[Source records]

----------

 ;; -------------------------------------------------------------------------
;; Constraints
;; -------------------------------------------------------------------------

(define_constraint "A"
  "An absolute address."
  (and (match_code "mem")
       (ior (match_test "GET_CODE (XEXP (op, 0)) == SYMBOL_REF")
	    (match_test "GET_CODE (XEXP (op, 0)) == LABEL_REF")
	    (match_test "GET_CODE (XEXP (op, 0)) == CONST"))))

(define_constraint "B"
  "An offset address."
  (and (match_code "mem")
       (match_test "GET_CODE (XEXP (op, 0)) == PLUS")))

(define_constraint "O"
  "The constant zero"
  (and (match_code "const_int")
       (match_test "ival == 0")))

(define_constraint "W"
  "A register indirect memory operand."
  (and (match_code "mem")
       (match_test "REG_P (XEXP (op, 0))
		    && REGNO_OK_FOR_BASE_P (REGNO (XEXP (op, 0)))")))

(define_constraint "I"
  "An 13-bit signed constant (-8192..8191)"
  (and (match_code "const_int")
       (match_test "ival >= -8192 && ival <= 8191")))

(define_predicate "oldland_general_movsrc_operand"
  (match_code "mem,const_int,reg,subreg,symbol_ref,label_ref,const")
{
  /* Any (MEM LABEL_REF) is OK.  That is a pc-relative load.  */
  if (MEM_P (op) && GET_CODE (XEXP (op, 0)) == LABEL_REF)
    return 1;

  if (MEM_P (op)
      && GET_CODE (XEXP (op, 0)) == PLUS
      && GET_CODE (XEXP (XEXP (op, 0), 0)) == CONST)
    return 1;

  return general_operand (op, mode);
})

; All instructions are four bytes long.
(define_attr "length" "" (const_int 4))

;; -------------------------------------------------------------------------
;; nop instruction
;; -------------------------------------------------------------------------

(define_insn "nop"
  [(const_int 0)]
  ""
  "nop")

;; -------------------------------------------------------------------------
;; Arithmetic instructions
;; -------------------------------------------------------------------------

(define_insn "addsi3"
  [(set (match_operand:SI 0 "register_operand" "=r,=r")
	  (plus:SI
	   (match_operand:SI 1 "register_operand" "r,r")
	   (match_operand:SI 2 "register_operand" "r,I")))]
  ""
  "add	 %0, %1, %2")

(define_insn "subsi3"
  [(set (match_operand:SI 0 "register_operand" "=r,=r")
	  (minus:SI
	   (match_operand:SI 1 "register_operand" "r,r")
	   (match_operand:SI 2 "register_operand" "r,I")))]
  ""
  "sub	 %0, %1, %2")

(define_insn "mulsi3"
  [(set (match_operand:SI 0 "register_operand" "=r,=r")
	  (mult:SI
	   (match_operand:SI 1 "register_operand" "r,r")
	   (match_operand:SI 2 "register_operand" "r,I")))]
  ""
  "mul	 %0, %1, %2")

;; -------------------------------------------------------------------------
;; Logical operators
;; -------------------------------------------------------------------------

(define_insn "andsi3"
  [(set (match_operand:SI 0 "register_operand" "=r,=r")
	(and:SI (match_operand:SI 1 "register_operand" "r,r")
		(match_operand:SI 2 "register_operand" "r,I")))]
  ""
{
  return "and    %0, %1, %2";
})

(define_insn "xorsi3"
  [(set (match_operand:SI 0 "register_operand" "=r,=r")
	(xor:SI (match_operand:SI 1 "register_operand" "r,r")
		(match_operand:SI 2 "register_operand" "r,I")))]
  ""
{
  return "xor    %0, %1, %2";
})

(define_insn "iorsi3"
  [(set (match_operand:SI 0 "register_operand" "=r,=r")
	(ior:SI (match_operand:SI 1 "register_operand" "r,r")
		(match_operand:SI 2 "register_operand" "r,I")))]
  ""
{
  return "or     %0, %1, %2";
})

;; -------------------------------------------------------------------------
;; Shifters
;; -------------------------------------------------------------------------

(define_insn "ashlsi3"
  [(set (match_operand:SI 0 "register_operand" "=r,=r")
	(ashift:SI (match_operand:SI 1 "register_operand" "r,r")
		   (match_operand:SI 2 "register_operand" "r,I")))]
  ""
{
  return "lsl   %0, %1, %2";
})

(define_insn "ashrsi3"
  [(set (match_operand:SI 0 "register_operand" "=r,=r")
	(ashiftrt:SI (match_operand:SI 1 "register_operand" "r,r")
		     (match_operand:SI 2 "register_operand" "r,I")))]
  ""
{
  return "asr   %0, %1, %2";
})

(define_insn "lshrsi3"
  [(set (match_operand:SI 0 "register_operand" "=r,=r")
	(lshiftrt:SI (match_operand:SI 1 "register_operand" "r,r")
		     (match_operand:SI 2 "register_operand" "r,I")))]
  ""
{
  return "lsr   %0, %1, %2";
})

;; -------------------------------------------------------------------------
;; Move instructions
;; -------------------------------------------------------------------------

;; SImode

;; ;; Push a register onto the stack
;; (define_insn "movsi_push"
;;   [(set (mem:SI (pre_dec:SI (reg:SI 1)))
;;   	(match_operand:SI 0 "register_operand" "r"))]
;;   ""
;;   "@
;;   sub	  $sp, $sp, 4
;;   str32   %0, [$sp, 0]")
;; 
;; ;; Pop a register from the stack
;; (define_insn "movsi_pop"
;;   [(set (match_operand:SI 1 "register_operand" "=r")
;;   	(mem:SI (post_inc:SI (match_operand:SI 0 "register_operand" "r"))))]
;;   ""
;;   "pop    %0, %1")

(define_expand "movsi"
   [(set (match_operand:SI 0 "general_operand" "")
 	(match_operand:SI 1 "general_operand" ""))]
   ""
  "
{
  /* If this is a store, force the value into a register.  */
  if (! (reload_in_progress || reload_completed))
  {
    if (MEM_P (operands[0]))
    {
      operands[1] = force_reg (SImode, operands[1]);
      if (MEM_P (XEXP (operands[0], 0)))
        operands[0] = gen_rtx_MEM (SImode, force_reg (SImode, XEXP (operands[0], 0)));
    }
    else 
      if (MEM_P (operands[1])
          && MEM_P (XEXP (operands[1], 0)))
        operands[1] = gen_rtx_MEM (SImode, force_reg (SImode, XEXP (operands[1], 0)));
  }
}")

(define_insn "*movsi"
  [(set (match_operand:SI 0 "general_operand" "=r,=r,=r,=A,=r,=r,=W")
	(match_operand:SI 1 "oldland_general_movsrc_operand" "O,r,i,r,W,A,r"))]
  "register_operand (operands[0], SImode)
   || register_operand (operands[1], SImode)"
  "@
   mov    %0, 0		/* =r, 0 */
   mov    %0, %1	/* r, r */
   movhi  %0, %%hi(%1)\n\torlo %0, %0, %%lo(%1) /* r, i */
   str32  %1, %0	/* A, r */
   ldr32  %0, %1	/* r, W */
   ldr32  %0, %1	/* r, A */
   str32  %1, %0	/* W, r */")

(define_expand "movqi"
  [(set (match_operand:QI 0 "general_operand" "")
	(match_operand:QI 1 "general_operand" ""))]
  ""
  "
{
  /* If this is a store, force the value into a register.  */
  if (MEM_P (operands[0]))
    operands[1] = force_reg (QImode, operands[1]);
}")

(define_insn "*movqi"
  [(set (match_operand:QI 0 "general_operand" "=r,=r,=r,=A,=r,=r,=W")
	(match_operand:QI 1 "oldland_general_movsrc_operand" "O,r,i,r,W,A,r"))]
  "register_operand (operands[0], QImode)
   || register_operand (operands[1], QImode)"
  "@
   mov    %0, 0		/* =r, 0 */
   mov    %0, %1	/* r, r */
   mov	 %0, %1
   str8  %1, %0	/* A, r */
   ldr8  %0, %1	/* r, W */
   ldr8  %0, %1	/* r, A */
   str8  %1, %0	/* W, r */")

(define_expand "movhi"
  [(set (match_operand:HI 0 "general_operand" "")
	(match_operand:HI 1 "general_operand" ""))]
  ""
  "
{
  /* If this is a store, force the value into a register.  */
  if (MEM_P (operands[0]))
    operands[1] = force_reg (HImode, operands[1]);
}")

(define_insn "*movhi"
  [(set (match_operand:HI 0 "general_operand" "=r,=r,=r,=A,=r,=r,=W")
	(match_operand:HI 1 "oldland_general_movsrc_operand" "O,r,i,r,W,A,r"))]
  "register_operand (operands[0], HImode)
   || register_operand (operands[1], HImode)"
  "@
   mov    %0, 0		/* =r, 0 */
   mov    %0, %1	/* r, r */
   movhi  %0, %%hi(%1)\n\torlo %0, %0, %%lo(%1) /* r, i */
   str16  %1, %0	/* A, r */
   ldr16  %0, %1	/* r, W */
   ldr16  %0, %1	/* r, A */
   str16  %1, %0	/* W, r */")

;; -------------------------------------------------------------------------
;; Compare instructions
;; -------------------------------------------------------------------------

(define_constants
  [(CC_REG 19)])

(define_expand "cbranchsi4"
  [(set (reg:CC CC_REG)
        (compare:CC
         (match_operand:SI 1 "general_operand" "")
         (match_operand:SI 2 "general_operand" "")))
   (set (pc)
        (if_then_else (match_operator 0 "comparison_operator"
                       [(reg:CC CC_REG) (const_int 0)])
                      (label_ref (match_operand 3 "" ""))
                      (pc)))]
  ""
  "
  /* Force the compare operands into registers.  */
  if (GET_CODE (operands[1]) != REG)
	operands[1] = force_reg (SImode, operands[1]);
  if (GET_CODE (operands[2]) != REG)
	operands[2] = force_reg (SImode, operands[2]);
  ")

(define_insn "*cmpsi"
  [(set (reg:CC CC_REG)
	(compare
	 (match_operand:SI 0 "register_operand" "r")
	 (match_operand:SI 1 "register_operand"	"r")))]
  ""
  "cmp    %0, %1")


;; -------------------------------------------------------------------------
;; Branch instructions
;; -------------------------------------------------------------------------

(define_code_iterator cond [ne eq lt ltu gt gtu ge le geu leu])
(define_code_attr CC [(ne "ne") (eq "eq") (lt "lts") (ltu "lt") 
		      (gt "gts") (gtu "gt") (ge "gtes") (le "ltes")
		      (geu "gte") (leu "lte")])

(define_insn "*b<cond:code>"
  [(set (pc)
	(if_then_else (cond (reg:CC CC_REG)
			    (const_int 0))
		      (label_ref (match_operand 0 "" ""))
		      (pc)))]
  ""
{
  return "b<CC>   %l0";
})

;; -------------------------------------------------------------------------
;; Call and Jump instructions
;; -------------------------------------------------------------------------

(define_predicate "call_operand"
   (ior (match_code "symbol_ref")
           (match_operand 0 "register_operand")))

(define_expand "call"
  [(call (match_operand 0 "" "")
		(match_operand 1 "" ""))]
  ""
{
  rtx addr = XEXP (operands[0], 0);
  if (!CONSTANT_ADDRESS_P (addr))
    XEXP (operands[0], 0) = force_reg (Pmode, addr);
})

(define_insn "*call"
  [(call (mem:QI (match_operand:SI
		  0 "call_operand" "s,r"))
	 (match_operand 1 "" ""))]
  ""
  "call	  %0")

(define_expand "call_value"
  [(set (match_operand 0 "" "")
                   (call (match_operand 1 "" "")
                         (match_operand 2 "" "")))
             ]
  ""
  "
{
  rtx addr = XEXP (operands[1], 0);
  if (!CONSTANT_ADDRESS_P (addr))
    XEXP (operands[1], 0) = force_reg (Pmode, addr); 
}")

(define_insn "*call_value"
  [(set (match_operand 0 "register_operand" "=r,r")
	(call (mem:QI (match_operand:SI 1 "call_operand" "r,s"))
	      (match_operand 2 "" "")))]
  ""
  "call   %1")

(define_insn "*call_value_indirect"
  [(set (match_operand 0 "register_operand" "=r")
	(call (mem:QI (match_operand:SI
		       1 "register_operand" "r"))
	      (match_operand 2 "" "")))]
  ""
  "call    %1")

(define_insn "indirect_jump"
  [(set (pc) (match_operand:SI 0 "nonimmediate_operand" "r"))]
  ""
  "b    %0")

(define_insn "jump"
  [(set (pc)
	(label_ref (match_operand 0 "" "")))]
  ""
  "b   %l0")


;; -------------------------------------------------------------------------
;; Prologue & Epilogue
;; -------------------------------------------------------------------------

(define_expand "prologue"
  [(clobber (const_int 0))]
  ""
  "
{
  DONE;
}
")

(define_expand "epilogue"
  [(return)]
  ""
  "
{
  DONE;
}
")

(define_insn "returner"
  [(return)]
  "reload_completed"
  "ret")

----------

_WORK TASK_. Of the lines above, copy each one that contains the word "QImode".

_ANSWER BOX_.
    operands[1] = force_reg (QImode, operands[1]);
  "register_operand (operands[0], QImode)
   || register_operand (operands[1], QImode)"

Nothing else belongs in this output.